Through an e-mail, I was recently introduced to Low-Tech Magazine. It's proving to be a real time sink, with articles that can keep me reading and researching for hours on end. To name but a few that have sucked me in:
- The Mechanical Transmission of Power (2): Jerker Line Systems
- Hand powered drilling tools and machines
- The velomobile: high-tech bike or low-tech car?

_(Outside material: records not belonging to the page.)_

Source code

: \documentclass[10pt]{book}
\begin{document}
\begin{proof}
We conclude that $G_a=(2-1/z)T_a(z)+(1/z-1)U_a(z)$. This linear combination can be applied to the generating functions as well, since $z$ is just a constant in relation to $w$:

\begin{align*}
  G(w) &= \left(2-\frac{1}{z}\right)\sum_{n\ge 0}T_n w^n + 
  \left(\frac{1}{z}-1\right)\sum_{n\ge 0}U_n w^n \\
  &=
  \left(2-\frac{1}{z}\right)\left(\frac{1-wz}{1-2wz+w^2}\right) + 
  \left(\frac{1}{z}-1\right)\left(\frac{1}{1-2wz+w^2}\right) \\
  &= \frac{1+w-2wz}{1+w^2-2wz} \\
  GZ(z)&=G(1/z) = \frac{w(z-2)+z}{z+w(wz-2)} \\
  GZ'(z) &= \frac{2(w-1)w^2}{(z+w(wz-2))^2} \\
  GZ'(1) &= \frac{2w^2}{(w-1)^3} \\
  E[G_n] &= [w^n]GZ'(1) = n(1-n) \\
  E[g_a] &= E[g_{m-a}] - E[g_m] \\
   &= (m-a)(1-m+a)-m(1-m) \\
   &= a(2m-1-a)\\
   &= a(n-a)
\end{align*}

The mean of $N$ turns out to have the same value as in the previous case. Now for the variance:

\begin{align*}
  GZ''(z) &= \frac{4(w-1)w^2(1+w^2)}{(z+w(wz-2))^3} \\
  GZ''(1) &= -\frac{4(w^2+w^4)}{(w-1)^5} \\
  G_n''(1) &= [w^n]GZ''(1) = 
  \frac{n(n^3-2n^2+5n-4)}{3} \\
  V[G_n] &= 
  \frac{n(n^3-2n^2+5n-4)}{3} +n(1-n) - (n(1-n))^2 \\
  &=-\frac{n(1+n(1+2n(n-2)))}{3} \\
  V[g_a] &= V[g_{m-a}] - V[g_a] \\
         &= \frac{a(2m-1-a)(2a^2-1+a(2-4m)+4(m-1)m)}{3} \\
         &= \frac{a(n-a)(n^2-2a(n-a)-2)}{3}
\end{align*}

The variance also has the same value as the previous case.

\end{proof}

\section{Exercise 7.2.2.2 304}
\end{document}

- How to downsize a transport network: the Chinese wheelbarrow
That last article is fascinating. I'd never realized that a Chinese wheelbarrow has a completely different wheel size and position compared to those with which we're familiar in the West. As the article points out:
On the European wheelbarrow the wheel was (and is) invariably placed at the furthest forward end of the barrow, so that the weight of the burden is equally distributed between the wheel and the man pushing it. In fact, the wheel substitutes for the front man of the handbarrow or stretcher, the carrying tool that was replaced by the wheelbarrow.
In the characteristic Chinese design a much larger wheel was (and is) placed in the middle of the wheelbarrow, so that it takes the full weight of the burden with the human operator only guiding the vehicle. In fact, in this design the wheel substitutes for a pack animal. In other words, when the load is 100 kg [220 pounds], the operator of a European wheelbarrow carries a load of 50 kg [110 pounds] while the operator of a Chinese wheelbarrow carries nothing. He (or she) only has to push or pull, and steer.
The result was an extremely powerful and agile vehicle. In 1176 AD, the Chinese writer Tsêng Min-Hsing noted enthusiastically:
"The device is so efficient that it can take the place of three men; moreover, it is safe and steady when passing along dangerous places (cliff paths, etcetera). Ways which are as winding as the bowels of a sheep will not defeat it."
There's more at the link. Really interesting stuff to a history and technology geek like me.
Overall, Low-Tech Magazine is very worthwhile reading, particularly for those living in financially straitened circumstances in rural settings. A lot of its articles can be applied to produce low-cost solutions for everyday problems. Recommended.